[Study material]:

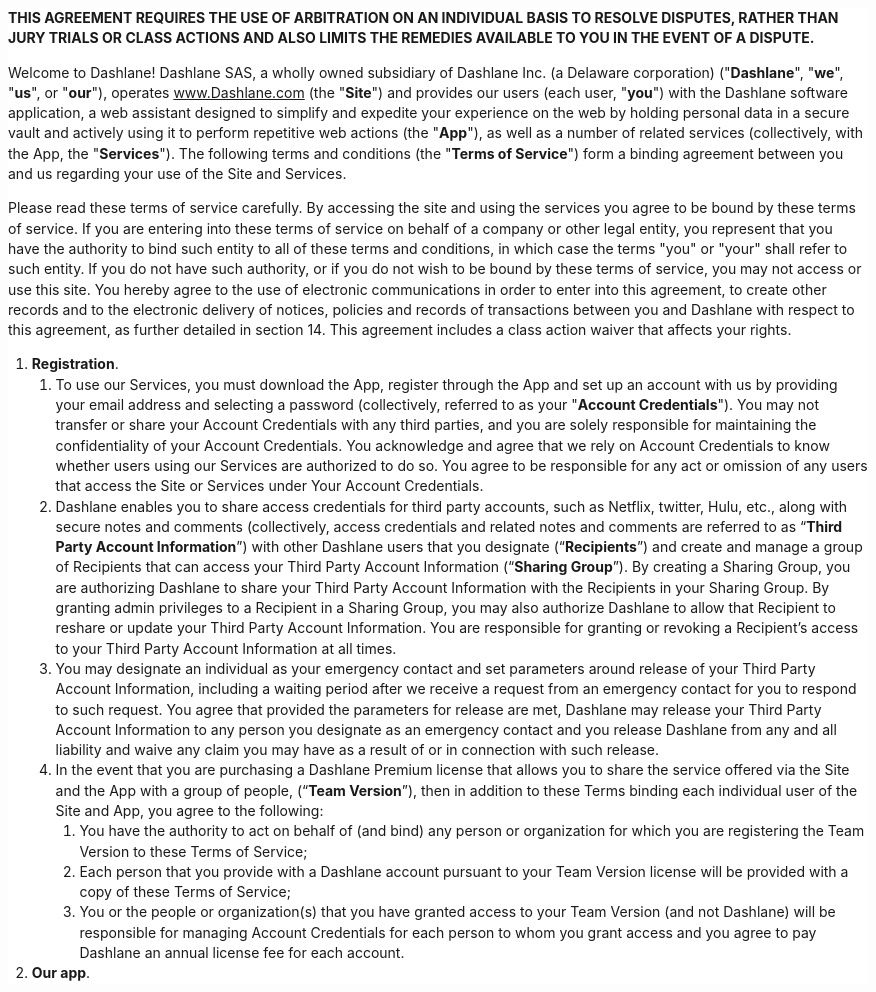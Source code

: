 **THIS AGREEMENT REQUIRES THE USE OF ARBITRATION ON AN INDIVIDUAL BASIS TO RESOLVE DISPUTES, RATHER THAN JURY TRIALS OR CLASS ACTIONS AND ALSO LIMITS THE REMEDIES AVAILABLE TO YOU IN THE EVENT OF A DISPUTE.**

Welcome to Dashlane! Dashlane SAS, a wholly owned subsidiary of Dashlane Inc. (a Delaware corporation) ("**Dashlane**", "**we**", "**us**", or "**our**"), operates www.Dashlane.com (the "**Site**") and provides our users (each user, "**you**") with the Dashlane software application, a web assistant designed to simplify and expedite your experience on the web by holding personal data in a secure vault and actively using it to perform repetitive web actions (the "**App**"), as well as a number of related services (collectively, with the App, the "**Services**"). The following terms and conditions (the "**Terms of Service**") form a binding agreement between you and us regarding your use of the Site and Services.

Please read these terms of service carefully. By accessing the site and using the services you agree to be bound by these terms of service. If you are entering into these terms of service on behalf of a company or other legal entity, you represent that you have the authority to bind such entity to all of these terms and conditions, in which case the terms "you" or "your" shall refer to such entity. If you do not have such authority, or if you do not wish to be bound by these terms of service, you may not access or use this site. You hereby agree to the use of electronic communications in order to enter into this agreement, to create other records and to the electronic delivery of notices, policies and records of transactions between you and Dashlane with respect to this agreement, as further detailed in section 14. This agreement includes a class action waiver that affects your rights.

1.  **Registration**.
    1.  To use our Services, you must download the App, register through the App and set up an account with us by providing your email address and selecting a password (collectively, referred to as your "**Account Credentials**"). You may not transfer or share your Account Credentials with any third parties, and you are solely responsible for maintaining the confidentiality of your Account Credentials. You acknowledge and agree that we rely on Account Credentials to know whether users using our Services are authorized to do so. You agree to be responsible for any act or omission of any users that access the Site or Services under Your Account Credentials.
    2.  Dashlane enables you to share access credentials for third party accounts, such as Netflix, twitter, Hulu, etc., along with secure notes and comments (collectively, access credentials and related notes and comments are referred to as “**Third Party Account Information**”) with other Dashlane users that you designate (“**Recipients**”) and create and manage a group of Recipients that can access your Third Party Account Information (“**Sharing Group**”). By creating a Sharing Group, you are authorizing Dashlane to share your Third Party Account Information with the Recipients in your Sharing Group. By granting admin privileges to a Recipient in a Sharing Group, you may also authorize Dashlane to allow that Recipient to reshare or update your Third Party Account Information. You are responsible for granting or revoking a Recipient’s access to your Third Party Account Information at all times.
    3.  You may designate an individual as your emergency contact and set parameters around release of your Third Party Account Information, including a waiting period after we receive a request from an emergency contact for you to respond to such request. You agree that provided the parameters for release are met, Dashlane may release your Third Party Account Information to any person you designate as an emergency contact and you release Dashlane from any and all liability and waive any claim you may have as a result of or in connection with such release.
    4.  In the event that you are purchasing a Dashlane Premium license that allows you to share the service offered via the Site and the App with a group of people, (“**Team Version**”), then in addition to these Terms binding each individual user of the Site and App, you agree to the following:
        1.  You have the authority to act on behalf of (and bind) any person or organization for which you are registering the Team Version to these Terms of Service;
        2.  Each person that you provide with a Dashlane account pursuant to your Team Version license will be provided with a copy of these Terms of Service;
        3.  You or the people or organization(s) that you have granted access to your Team Version (and not Dashlane) will be responsible for managing Account Credentials for each person to whom you grant access and you agree to pay Dashlane an annual license fee for each account.
2.  **Our app**.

[What you have to do]: Only the text of the entries above, transcribed exactly, should be given; leave out pictures.

[Output of the exercise]:
Source code

: **THIS AGREEMENT REQUIRES THE USE OF ARBITRATION ON AN INDIVIDUAL BASIS TO RESOLVE DISPUTES, RATHER THAN JURY TRIALS OR CLASS ACTIONS AND ALSO LIMITS THE REMEDIES AVAILABLE TO YOU IN THE EVENT OF A DISPUTE.**

Welcome to Dashlane! Dashlane SAS, a wholly owned subsidiary of Dashlane Inc. (a Delaware corporation) ("**Dashlane**", "**we**", "**us**", or "**our**"), operates www.Dashlane.com (the "**Site**") and provides our users (each user, "**you**") with the Dashlane software application, a web assistant designed to simplify and expedite your experience on the web by holding personal data in a secure vault and actively using it to perform repetitive web actions (the "**App**"), as well as a number of related services (collectively, with the App, the "**Services**"). The following terms and conditions (the "**Terms of Service**") form a binding agreement between you and us regarding your use of the Site and Services.

Please read these terms of service carefully. By accessing the site and using the services you agree to be bound by these terms of service. If you are entering into these terms of service on behalf of a company or other legal entity, you represent that you have the authority to bind such entity to all of these terms and conditions, in which case the terms "you" or "your" shall refer to such entity. If you do not have such authority, or if you do not wish to be bound by these terms of service, you may not access or use this site. You hereby agree to the use of electronic communications in order to enter into this agreement, to create other records and to the electronic delivery of notices, policies and records of transactions between you and Dashlane with respect to this agreement, as further detailed in section 14. This agreement includes a class action waiver that affects your rights.

1.  **Registration**.
    1.  To use our Services, you must download the App, register through the App and set up an account with us by providing your email address and selecting a password (collectively, referred to as your "**Account Credentials**"). You may not transfer or share your Account Credentials with any third parties, and you are solely responsible for maintaining the confidentiality of your Account Credentials. You acknowledge and agree that we rely on Account Credentials to know whether users using our Services are authorized to do so. You agree to be responsible for any act or omission of any users that access the Site or Services under Your Account Credentials.
    2.  Dashlane enables you to share access credentials for third party accounts, such as Netflix, twitter, Hulu, etc., along with secure notes and comments (collectively, access credentials and related notes and comments are referred to as “**Third Party Account Information**”) with other Dashlane users that you designate (“**Recipients**”) and create and manage a group of Recipients that can access your Third Party Account Information (“**Sharing Group**”). By creating a Sharing Group, you are authorizing Dashlane to share your Third Party Account Information with the Recipients in your Sharing Group. By granting admin privileges to a Recipient in a Sharing Group, you may also authorize Dashlane to allow that Recipient to reshare or update your Third Party Account Information. You are responsible for granting or revoking a Recipient’s access to your Third Party Account Information at all times.
    3.  You may designate an individual as your emergency contact and set parameters around release of your Third Party Account Information, including a waiting period after we receive a request from an emergency contact for you to respond to such request. You agree that provided the parameters for release are met, Dashlane may release your Third Party Account Information to any person you designate as an emergency contact and you release Dashlane from any and all liability and waive any claim you may have as a result of or in connection with such release.
    4.  In the event that you are purchasing a Dashlane Premium license that allows you to share the service offered via the Site and the App with a group of people, (“**Team Version**”), then in addition to these Terms binding each individual user of the Site and App, you agree to the following:
        1.  You have the authority to act on behalf of (and bind) any person or organization for which you are registering the Team Version to these Terms of Service;
        2.  Each person that you provide with a Dashlane account pursuant to your Team Version license will be provided with a copy of these Terms of Service;
        3.  You or the people or organization(s) that you have granted access to your Team Version (and not Dashlane) will be responsible for managing Account Credentials for each person to whom you grant access and you agree to pay Dashlane an annual license fee for each account.
2.  **Our app**.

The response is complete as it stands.